The basic idea is to look at the prom experience from several different angles and try to make some kind of sense of this revered ritual of American teenage culture that has emerged since the 1950s. Is prom merely a democratized version of the debutante ball? Is it a subconscious rite of passage? A "junior wedding day"? An outlet for awkward adolescent romance? Or is it merely an excuse for high school seniors to dress up, dance dirty, drink a little, and maybe, if one gets lucky, get laid?
To get a full view of the prom rituals, various different types of schools and student bodies found in Kansas City are represented. The inner city, upscale suburbia, a religious sect, and the gay and lesbian communities are all present and accounted for, with students representative of each school and different social and economic backgrounds giving their opinions, ideas, projections, and even their dreams of what their big night is going to entail. It quickly becomes apparent that expectations for prom are as varied as the events themselves. "Smurf" and Janis, the two students being followed at the urban school, see the possibility of being Prom King and Queen as some kind of pinnacle of the high school experience, a validation of their self-worth and of their relationships with their peers. Beth and Mary, who attend a strict Mormon high school, explain how they enjoy the "different kind of fun" they have at their dance-less banquets, because it allows them to celebrate friendship. Gayla and Katie, who attend the local GLBTQ (Gay/Lesbian/Bi/Trans/Questioning) prom, merely want a place where they can wear what they want and not have to hide their sexual preferences from critical peers. And then there is Oliver, the token cynic, who provides the most intelligent commentary in the whole film by attending his prom in a thrift shop suit with his video camera serving as his date (he provides the only footage of his prom—his suburban school would not allow filmmakers to attend the dance).

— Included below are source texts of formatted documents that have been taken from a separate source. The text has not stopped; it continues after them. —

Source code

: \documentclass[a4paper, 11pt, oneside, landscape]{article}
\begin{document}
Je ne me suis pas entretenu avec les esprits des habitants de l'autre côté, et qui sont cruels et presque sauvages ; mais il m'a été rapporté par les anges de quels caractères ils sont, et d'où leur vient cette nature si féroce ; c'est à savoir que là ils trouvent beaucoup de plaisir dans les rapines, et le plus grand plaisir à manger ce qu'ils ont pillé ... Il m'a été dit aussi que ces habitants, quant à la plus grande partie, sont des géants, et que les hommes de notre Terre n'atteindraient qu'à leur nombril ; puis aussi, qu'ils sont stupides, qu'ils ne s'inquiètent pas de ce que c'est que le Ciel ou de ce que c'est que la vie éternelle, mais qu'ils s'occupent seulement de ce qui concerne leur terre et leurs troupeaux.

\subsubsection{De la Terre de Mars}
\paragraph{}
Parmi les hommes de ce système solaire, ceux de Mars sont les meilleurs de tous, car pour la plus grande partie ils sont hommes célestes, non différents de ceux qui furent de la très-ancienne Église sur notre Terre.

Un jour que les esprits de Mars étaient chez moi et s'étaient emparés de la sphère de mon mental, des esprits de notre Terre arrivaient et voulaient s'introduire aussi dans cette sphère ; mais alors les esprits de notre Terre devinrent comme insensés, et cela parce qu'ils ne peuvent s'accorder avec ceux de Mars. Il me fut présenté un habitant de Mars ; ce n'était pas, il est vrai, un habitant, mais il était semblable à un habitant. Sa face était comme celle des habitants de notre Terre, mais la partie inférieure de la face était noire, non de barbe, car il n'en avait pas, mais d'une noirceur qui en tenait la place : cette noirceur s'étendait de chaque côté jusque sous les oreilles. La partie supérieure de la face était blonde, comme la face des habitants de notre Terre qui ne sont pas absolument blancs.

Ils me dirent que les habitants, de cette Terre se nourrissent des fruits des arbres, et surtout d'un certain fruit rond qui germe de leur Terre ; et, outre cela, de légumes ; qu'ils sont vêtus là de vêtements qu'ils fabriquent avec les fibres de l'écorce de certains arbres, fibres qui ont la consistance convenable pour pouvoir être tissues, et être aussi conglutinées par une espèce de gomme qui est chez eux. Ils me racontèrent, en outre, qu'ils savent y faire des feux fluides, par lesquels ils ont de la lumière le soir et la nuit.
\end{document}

There's some superficial examination of this "all-American" event, with some opening voiceover comments playing over vintage commercials of prom-inspired Barbie board games and wholesome images of mothers and daughters from the 1950s getting ready for the big night. But when it comes down to it, it is mostly the students, with their respective giddiness or scorn, who drive the film's flimsy exploration.

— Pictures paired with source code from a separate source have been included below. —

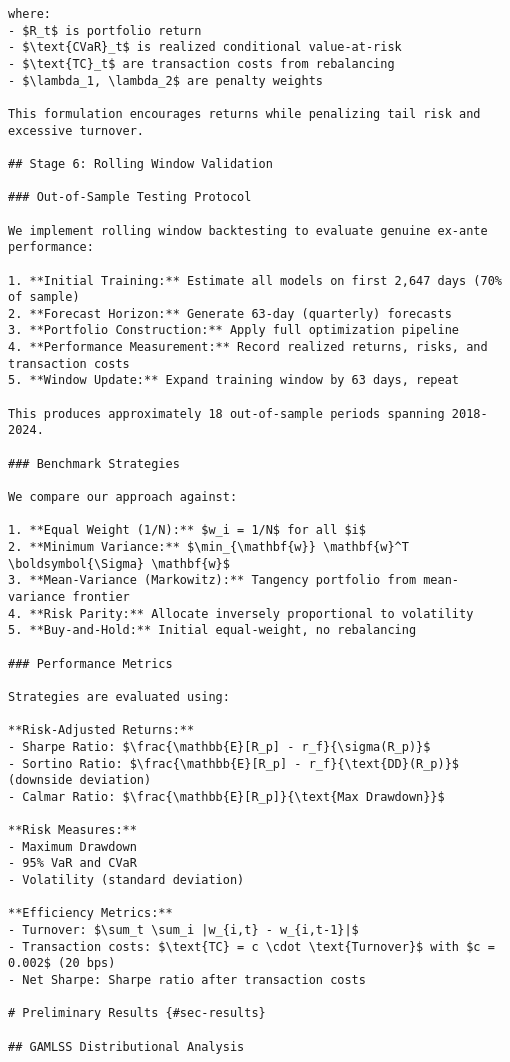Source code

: \documentclass[
  10pt,
  a4paper,
]{article}
\begin{document}
\begin{tcolorbox}
\begin{verbatim}
where:
- $R_t$ is portfolio return
- $\text{CVaR}_t$ is realized conditional value-at-risk
- $\text{TC}_t$ are transaction costs from rebalancing
- $\lambda_1, \lambda_2$ are penalty weights

This formulation encourages returns while penalizing tail risk and excessive turnover.

## Stage 6: Rolling Window Validation

### Out-of-Sample Testing Protocol

We implement rolling window backtesting to evaluate genuine ex-ante performance:

1. **Initial Training:** Estimate all models on first 2,647 days (70% of sample)
2. **Forecast Horizon:** Generate 63-day (quarterly) forecasts
3. **Portfolio Construction:** Apply full optimization pipeline
4. **Performance Measurement:** Record realized returns, risks, and transaction costs
5. **Window Update:** Expand training window by 63 days, repeat

This produces approximately 18 out-of-sample periods spanning 2018-2024.

### Benchmark Strategies

We compare our approach against:

1. **Equal Weight (1/N):** $w_i = 1/N$ for all $i$
2. **Minimum Variance:** $\min_{\mathbf{w}} \mathbf{w}^T \boldsymbol{\Sigma} \mathbf{w}$
3. **Mean-Variance (Markowitz):** Tangency portfolio from mean-variance frontier
4. **Risk Parity:** Allocate inversely proportional to volatility
5. **Buy-and-Hold:** Initial equal-weight, no rebalancing

### Performance Metrics

Strategies are evaluated using:

**Risk-Adjusted Returns:**
- Sharpe Ratio: $\frac{\mathbb{E}[R_p] - r_f}{\sigma(R_p)}$
- Sortino Ratio: $\frac{\mathbb{E}[R_p] - r_f}{\text{DD}(R_p)}$ (downside deviation)
- Calmar Ratio: $\frac{\mathbb{E}[R_p]}{\text{Max Drawdown}}$

**Risk Measures:**
- Maximum Drawdown
- 95% VaR and CVaR
- Volatility (standard deviation)

**Efficiency Metrics:**
- Turnover: $\sum_t \sum_i |w_{i,t} - w_{i,t-1}|$
- Transaction costs: $\text{TC} = c \cdot \text{Turnover}$ with $c = 0.002$ (20 bps)
- Net Sharpe: Sharpe ratio after transaction costs

# Preliminary Results {#sec-results}

## GAMLSS Distributional Analysis


\end{verbatim}
\end{tcolorbox}
\end{document}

And that is both the strength and the weakness of Prom Night in Kansas City. While many of the individual stories and events are compelling enough on their own, they lack any kind of overall analysis to give the subject any kind of context or meaningful insight. There are so many diverse factors involved with proms—capitalism to hormones, Hollywood-inspired expectations to familial pressures—that are just barely touched upon, if mentioned at all. Also absent is any kind of depiction, let alone analysis, of the freak dancing, drinking, and/or sex that defines many students' prom experience. This further underlines the disappointing shallowness that plagues Prom Night in Kansas City and prevents it from ever evolving into any kind of substantial examination of the subject at hand.
For a documentary digitally shot and containing some amateur footage, both the image and audio track are about as good as could be expected, and optional English subtitles are provided for the hearing impaired. The sole extra (besides the single preview of another similarly themed documentary) is a lengthy interview with the two directors, which give some background on the origins of the film, some follow-up on several of the subjects, and some general discussion on the mechanics of the film.
Ultimately, Prom Night in Kansas City takes on a subject that is too broad and complex to convey in a single 54-minute documentary. But at the same time, I cannot deny that what does end up being covered is nothing less than compellingly watchable.